Preparing for winter with natural flood management

, 26 December 2022
Preparing for winter with natural flood management
Sussex Flow Initiative with OART © Rachel Paget

By Sam Buckland

Sussex Flow Initiative Natural Flood Management Officer

As the memory of the incredibly hot and dry summer begins to fade, Sussex Flow Initiative started preparations for a busy winter of delivery of a number practical works to slow and store water within the Ouse Catchment. Making a more resilient landscape for wildlife and people in periods of drought, like we have been experienced, as well as heavy rainfall.

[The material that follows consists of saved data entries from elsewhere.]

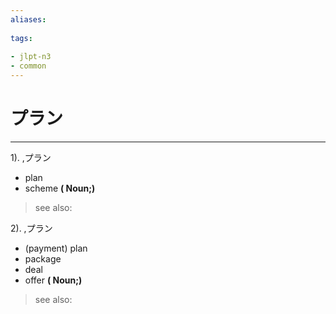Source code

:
 ```yaml
---
aliases:
    
tags:
    
- jlpt-n3
- common
---
```


# プラン
---
1).
,プラン

- plan
- scheme
**( Noun;)**
> see also: 
            
2).
,プラン

- (payment) plan
- package
- deal
- offer
**( Noun;)**
> see also:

Sam Buckland (left) & volunteers, Sussex Flow Initiative with OART © Rachel Paget
Sam Buckland (left) & volunteers, Sussex Flow Initiative with OART © Rachel Paget

One really exciting mini project we have started is ‘Catch it if You Can!’, which is an Adur and Ouse Catchment Partnership project, supported by the CaBA Water Resources Communication and Engagement Fund. Working with Ouse and Adur Rivers Trust will work with the entire school community of Northlands Wood Primary Academy in Haywards Heath. It seeks to increase their understanding of sustainable water use, through the creation of a demonstration / ambassador raingarden, with an emphasis on actions that can be replicated at home to slow and store water. Once completed, there will be an interactive water wall, where pupils can pump water to the top of a catchment and direct it/watch it move through the landscape to the sea, as well as the creation of habitats, such mini green roofs, a series of rain planters to capture runoff from school buildings, as well as a mini wetland area. So far we have completed the restoration of a wildlife pond that forms part of core of the mini wetland area, with are a new stream channel that pupils can build leaky dams in as it conveys rainfall that cascades from a number of tiered miniature storage ponds, down the slope to new sunken bog planters.

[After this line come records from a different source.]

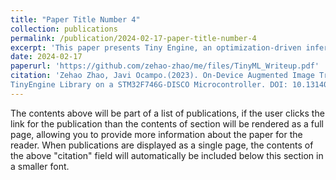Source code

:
 ```yaml
---
title: "Paper Title Number 4"
collection: publications
permalink: /publication/2024-02-17-paper-title-number-4
excerpt: 'This paper presents Tiny Engine, an optimization-driven inference library tai- lored for microcontrollers, which facilitates on-device training and inference in resource-constrained environments. We demonstrate the effectiveness of Tiny Engine through a series of benchmarks, highlighting significant improvements in computational efficiency and cost-effectiveness compared to traditional cloud- based and mobile AI platforms by training and fine-tuning an augmented image data set live on a microcontroller with a camera. Our approach leverages a combi- nation of in-place depth-wise convolution, patch-based inference, and advanced data augmentation techniques, which collectively enable the execution of sophis- ticated neural network models on edge devices. We validate our model using a dataset augmented through transformations, showcasing the potential for broader application in real-world scenarios.'
date: 2024-02-17
paperurl: 'https://github.com/zehao-zhao/me/files/TinyML_Writeup.pdf'
citation: 'Zehao Zhao, Javi Ocampo.(2023). On-Device Augmented Image Training and Inference utilizing the
TinyEngine Library on a STM32F746G-DISCO Microcontroller. DOI: 10.13140/RG.2.2.34074.21447.'
---
```


The contents above will be part of a list of publications, if the user clicks the link for the publication than the contents of section will be rendered as a full page, allowing you to provide more information about the paper for the reader. When publications are displayed as a single page, the contents of the above "citation" field will automatically be included below this section in a smaller font.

Pond creation, Sussex Flow Initiative with OART © Rachel Paget
Pond creation, Sussex Flow Initiative with OART © Rachel Paget

We have also continued our work in the wider catchment, including working on one site to remove historic redundant land drains that expedited the move of water off this particular farm. Instead we are bring this water to the surface, and slowing it down through a series of small ponds that fill up with water to create incredible network of freshwater habitats, once these ponds fill up, the water flows down the slope through brash bundles we have installed to slow the water down and aid vegetation to growth. It has been fantastic to return to where we have undertaken similar works in previous years in the summer to see frog spawn within the ponds, the grass lush a green from retaining water into the dry summers and the air full of the sight and sounds of dragonflies.